ロデオ・カルテット─シールドロック─鳥籠編
 背筋に冷や汗と悪寒を感じながら、こっそり取り外したタイピンをポケットに滑り込ませて、足早にゲートを遠ざかる。

 本来、町への立ち入り許可にはIDの照合が必要となる。

 IDとは、生まれながらにとりつけられた住民番号であり、職種によって渡される小物に刻まれており、照合は小物に組み込まれているICを光で読み取ることになっている。

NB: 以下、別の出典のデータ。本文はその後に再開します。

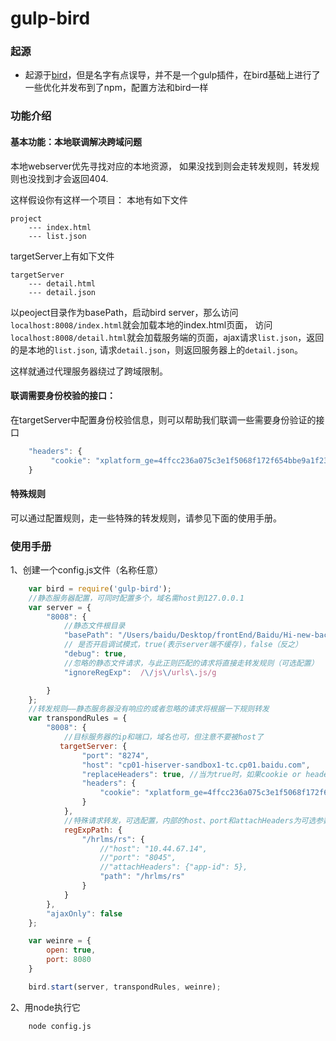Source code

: # gulp-bird

### 起源

- 起源于[bird](https://github.com/weger/bird)，但是名字有点误导，并不是一个gulp插件，在bird基础上进行了一些优化并发布到了npm，配置方法和bird一样

### 功能介绍

#### 基本功能：本地联调解决跨域问题
本地webserver优先寻找对应的本地资源， 如果没找到则会走转发规则，转发规则也没找到才会返回404.

这样假设你有这样一个项目：
本地有如下文件

```
project
    --- index.html
    --- list.json
```

targetServer上有如下文件

```
targetServer
    --- detail.html
    --- detail.json
```

以peoject目录作为basePath，启动bird server，那么访问`localhost:8008/index.html`就会加载本地的index.html页面， 访问`localhost:8008/detail.html`就会加载服务端的页面，ajax请求`list.json`，返回的是本地的`list.json`, 请求`detail.json`，则返回服务器上的`detail.json`。

这样就通过代理服务器绕过了跨域限制。

#### 联调需要身份校验的接口：

在targetServer中配置身份校验信息，则可以帮助我们联调一些需要身份验证的接口

```js
    "headers": {
         "cookie": "xplatform_ge=4ffcc236a075c3e1f5068f172f654bbe9a1f23adc1563138c432b72b0d06261a153cc6f5a40"
    }
```

#### 特殊规则

可以通过配置规则，走一些特殊的转发规则，请参见下面的使用手册。

### 使用手册
1、创建一个config.js文件（名称任意）

```js
    var bird = require('gulp-bird');
    //静态服务器配置，可同时配置多个，域名需host到127.0.0.1
    var server = {
        "8008": {
            //静态文件根目录
            "basePath": "/Users/baidu/Desktop/frontEnd/Baidu/Hi-new-backend/src",
            // 是否开启调试模式，true(表示server端不缓存)，false（反之）
            "debug": true,
            //忽略的静态文件请求，与此正则匹配的请求将直接走转发规则（可选配置）
            "ignoreRegExp":  /\/js\/urls\.js/g

        }
    };
    //转发规则——静态服务器没有响应的或者忽略的请求将根据一下规则转发
    var transpondRules = {
        "8008": {
            //目标服务器的ip和端口，域名也可，但注意不要被host了
           targetServer: {
                "port": "8274",
                "host": "cp01-hiserver-sandbox1-tc.cp01.baidu.com",
                "replaceHeaders": true, //当为true时，如果cookie or header中有相同key，则替换
                "headers": {
                    "cookie": "xplatform_ge=4ffcc236a075c3e1f5068f172f654bbe9a1f23adc1563138c432b72b0d06261a153cc6f5a40"
                }
            },
            //特殊请求转发，可选配置，内部的host、port和attachHeaders为可选参数
            regExpPath: {
                "/hrlms/rs": {
                    //"host": "10.44.67.14",
                    //"port": "8045",
                    //"attachHeaders": {"app-id": 5},
                    "path": "/hrlms/rs"
                }
            }
        },
        "ajaxOnly": false
    };

    var weinre = {
        open: true,
        port: 8080
    }

    bird.start(server, transpondRules, weinre);

```

2、用node执行它

```sh
    node config.js
```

 大陸には、PC(パソコン)が普及しており、IDナンバーとプレミアムパスひとつで、個体情報がPCイリスから引き出せるのである。

 因みに、PCイリスとは監獄島で管理されており、記憶容量(メモリキャパシティ)が大陸一の代物である。PCイリスの中核には、歴史の黒い部分を納めた部屋があると噂され、ハッカーやクラッカー達が必死にその扉を開こうとしているという。

 その照合作業をスピカは今回していない。

 神官管理人には、神を崇めに教会へいきたいのです、と信仰心を口にしただけの話だった。

 教会へ向かう道を、真っ直ぐに歩きスピカはひたすら神官に出会わないことを祈りながら、式紙を空へ放つ。

 彼が町にいるのであれば、式紙に気づいてポケメルなる通信機に連絡をくれると淡い期待を持ちながら式紙を見送る。